Le tueur est un jeune homme de la mafia corse manipulé par un parrain qui grenouille avec certaines factions politiques peu claires. Tout est parfaitement organisé sauf que… comme toujours, le sexe vient enrayer la machine. La liaison cachée du président le rend faible, le couple mal assorti du juge le rend mou, la rencontre d’une fille par le tueur avant son acte le rend niais. Il n’appliquera pas les consignes, se fera repérer, trouvera la mort d’une blessure mal soignée qu’il aurait pu éviter. La liaison du président a failli être éliminée mais elle a de la ressource. La liaison du juge se terminera comme il se doit : dans les bras d’un éphèbe de 28 ans, architecte et beau comme un dieu. Lui-même s’effacera comme le vieil écrivain Gustav Aschenbach de Mort à Venise, en regardant au loin un jeune garçon en seul bermuda rouge sur la plage.
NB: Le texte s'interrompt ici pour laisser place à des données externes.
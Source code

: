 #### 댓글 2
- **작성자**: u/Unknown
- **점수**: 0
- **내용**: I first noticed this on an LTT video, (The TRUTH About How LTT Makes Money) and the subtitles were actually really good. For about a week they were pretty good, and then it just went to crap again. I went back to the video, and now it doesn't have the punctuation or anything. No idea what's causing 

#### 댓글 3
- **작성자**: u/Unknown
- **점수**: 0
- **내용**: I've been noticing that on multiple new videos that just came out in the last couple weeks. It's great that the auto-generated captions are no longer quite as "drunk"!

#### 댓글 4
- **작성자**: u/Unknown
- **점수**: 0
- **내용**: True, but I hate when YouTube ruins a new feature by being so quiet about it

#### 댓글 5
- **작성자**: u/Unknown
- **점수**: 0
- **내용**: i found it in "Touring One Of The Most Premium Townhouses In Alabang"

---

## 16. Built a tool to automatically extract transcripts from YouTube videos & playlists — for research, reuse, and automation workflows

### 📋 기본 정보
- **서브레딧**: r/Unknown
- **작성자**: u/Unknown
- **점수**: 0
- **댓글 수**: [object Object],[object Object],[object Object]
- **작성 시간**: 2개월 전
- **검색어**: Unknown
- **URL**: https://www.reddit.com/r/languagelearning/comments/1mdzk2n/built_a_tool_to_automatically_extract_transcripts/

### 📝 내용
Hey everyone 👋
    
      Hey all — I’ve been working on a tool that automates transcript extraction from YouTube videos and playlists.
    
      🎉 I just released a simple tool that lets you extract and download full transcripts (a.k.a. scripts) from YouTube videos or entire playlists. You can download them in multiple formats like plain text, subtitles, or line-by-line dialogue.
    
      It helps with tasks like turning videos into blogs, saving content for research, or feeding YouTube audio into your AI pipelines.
Symbole de la vie qui continue, de l’inanité des ambitions politiques.

Au fond, tout ça pour ça… Le pouvoir corrompt, le pouvoir absolu présidentiel corrompt absolument. Malgré les quarante ans passés depuis, ce thriller hors du temps se lit toujours. Pour moi, c’est une relecture de hasard. Why she had to go, I don’t know… Now I long for yesterday.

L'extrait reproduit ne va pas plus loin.